TRANSPORT AÉRIEN : QUELS SCENARIOS POUR UNE NEUTRALITÉ
CARBONE EN 2050 ?

Notre Président national, le Général Yves Riondet a travaillé sur cette question d’actualité.
Marie Vaucher, une « Jeune Pousse » du groupement Pierre Pouyade, totalement investie dans ce domaine depuis l’Université du Michigan ou elle travaille sur cette question en collaboration avec la NASA , a apporté son éclairage.
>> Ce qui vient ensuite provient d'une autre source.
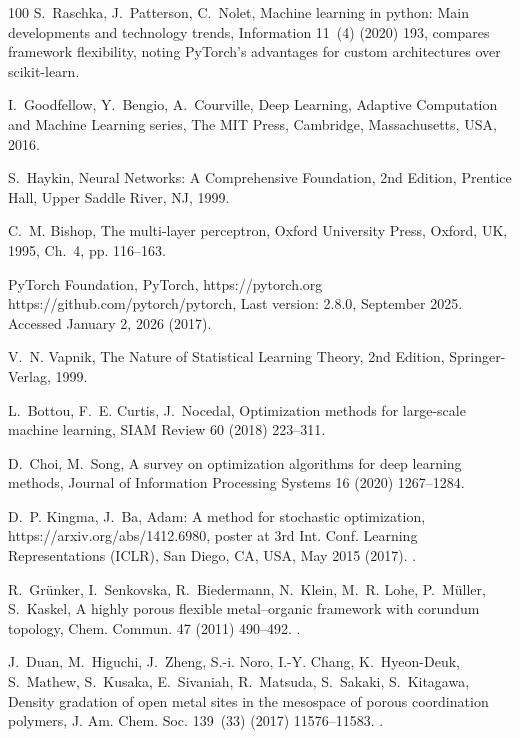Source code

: \documentclass[review]{elsarticle}
\begin{document}
\begin{thebibliography}{100}
S.~Raschka, J.~Patterson, C.~Nolet, Machine learning in python: Main
  developments and technology trends, Information 11~(4) (2020) 193, compares
  framework flexibility, noting PyTorch's advantages for custom architectures
  over scikit-learn.

I.~Goodfellow, Y.~Bengio, A.~Courville, {Deep Learning}, Adaptive Computation
  and Machine Learning series, {The MIT Press}, Cambridge, Massachusetts, USA,
  2016.

S.~Haykin, Neural Networks: A Comprehensive Foundation, 2nd Edition, Prentice
  Hall, Upper Saddle River, NJ, 1999.

C.~M. Bishop, The multi-layer perceptron, Oxford University Press, Oxford, UK,
  1995, Ch.~4, pp. 116--163.

{PyTorch Foundation}, {PyTorch}, https://pytorch.org
  https://github.com/pytorch/pytorch, {Last version: 2.8.0, September 2025.
  Accessed January 2, 2026} (2017).

V.~N. Vapnik, The Nature of Statistical Learning Theory, 2nd Edition,
  Springer-Verlag, 1999.

L.~Bottou, F.~E. Curtis, J.~Nocedal, Optimization methods for large-scale
  machine learning, SIAM Review 60 (2018) 223--311.

D.~Choi, M.~Song, A survey on optimization algorithms for deep learning
  methods, Journal of Information Processing Systems 16 (2020) 1267--1284.

D.~P. Kingma, J.~Ba, Adam: A method for stochastic optimization,
  https://arxiv.org/abs/1412.6980, poster at 3rd Int. Conf. Learning
  Representations (ICLR), San Diego, CA, USA, May 2015 (2017).
\newblock \href {http://arxiv.org/abs/1412.6980} {}.

R.~Grünker, I.~Senkovska, R.~Biedermann, N.~Klein, M.~R. Lohe, P.~Müller,
  S.~Kaskel, A highly porous flexible metal–organic framework with corundum
  topology, Chem. Commun. 47 (2011) 490--492.
\newblock \href {https://doi.org/10.1039/C0CC02273J}
  {}.

J.~Duan, M.~Higuchi, J.~Zheng, S.-i. Noro, I.-Y. Chang, K.~Hyeon-Deuk,
  S.~Mathew, S.~Kusaka, E.~Sivaniah, R.~Matsuda, S.~Sakaki, S.~Kitagawa,
  Density gradation of open metal sites in the mesospace of porous coordination
  polymers, J. Am. Chem. Soc. 139~(33) (2017) 11576--11583.
\newblock \href {https://doi.org/10.1021/jacs.7b05702}
  {}.


\end{thebibliography}
\end{document}
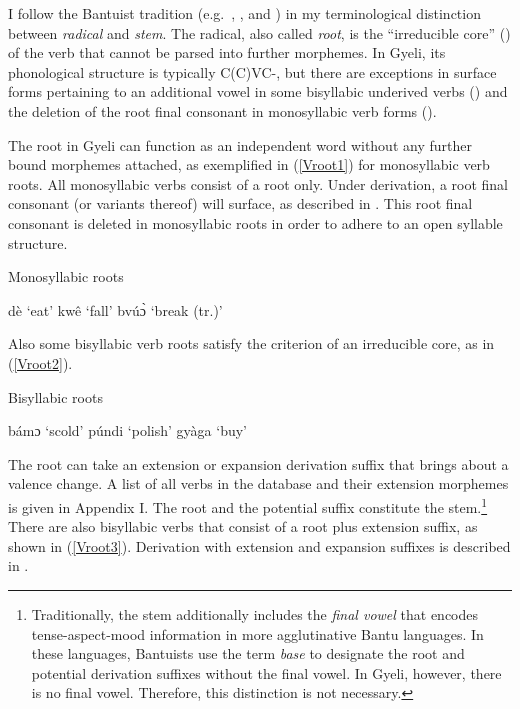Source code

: I follow the Bantuist tradition (e.g.\ \citealt{guthrie71}, \citealt{hyman93}, and  \citealt{schadeberg2003}) in my terminological distinction between  {\itshape radical} and {\itshape stem}. The radical, also called {\itshape root}, is the ``irreducible core'' (\citealt[14]{guthrie71}) of the verb that cannot be parsed into further morphemes. In Gyeli, its phonological structure is typically C(C)VC-, but there are exceptions in surface forms pertaining to an additional vowel in some bisyllabic underived verbs () and the deletion of the root final consonant in monosyllabic verb forms (). 

The root in Gyeli can function as an independent word without any further bound morphemes attached, as exemplified in (\ref{Vroot1}) for monosyllabic verb roots. All monosyllabic verbs consist of a root only. Under derivation, a root final consonant (or variants thereof) will surface, as described in . This root final consonant is deleted in monosyllabic roots in order to adhere to an open syllable structure. 

\begin{exe}
\ex\label{Vroot1} Monosyllabic roots
\begin{xlist}
\ex dè `eat' 
\ex kwê `fall'
\ex bvúɔ̀ `break (tr.)'
\end{xlist}
\end{exe}

\noindent  Also some bisyllabic verb roots satisfy the criterion of an irreducible core, as in (\ref{Vroot2}).


\begin{exe}
\ex\label{Vroot2} Bisyllabic roots
\begin{xlist}
\ex bámɔ `scold' 
\ex púndi `polish'
\ex gyàga `buy'
\end{xlist}
\end{exe}

The root can take an extension or expansion derivation suffix that brings about a valence change. A list of all verbs in the database and their extension morphemes is given in Appendix I. %
  The root and the potential suffix constitute the stem.\footnote{Traditionally, the stem additionally includes the {\itshape final vowel} that encodes tense-aspect-mood information in more agglutinative Bantu languages. In these languages, Bantuists use the term {\itshape base} to designate the root and potential derivation suffixes without the final vowel. In Gyeli, however, there is no final vowel. Therefore, this distinction is not necessary.}
There are also bisyllabic verbs that consist of a root plus extension suffix, as shown in (\ref{Vroot3}). Derivation with extension and expansion suffixes is described in .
Qu’ils en soient tous deux remerciés.

Les rapports successifs du GIEC indiquent que les activités humaines sont
responsables du réchauffement climatique en raison de l’augmentation des
émissions de gaz à effets de serre (GES) et il serait souhaitable que l’ensemble
des acteurs économiques et que tous les citoyens se sentent concernés par la
limitation de la croissance des températures du globe. En effet, avec l’explosion
démographique prévisible de certains pays d’ici la fin du siècle, si une partie
significative de la société n’adhère pas aux engagements pris par les dirigeants
mondiaux lors des diverses conférences des Nations Unies (COP) alors il sera
difficile d’atteindre les objectifs fixés, qui sont d’ailleurs déjà un compromis
d’intérêts divergents entre les pays signataires des accords.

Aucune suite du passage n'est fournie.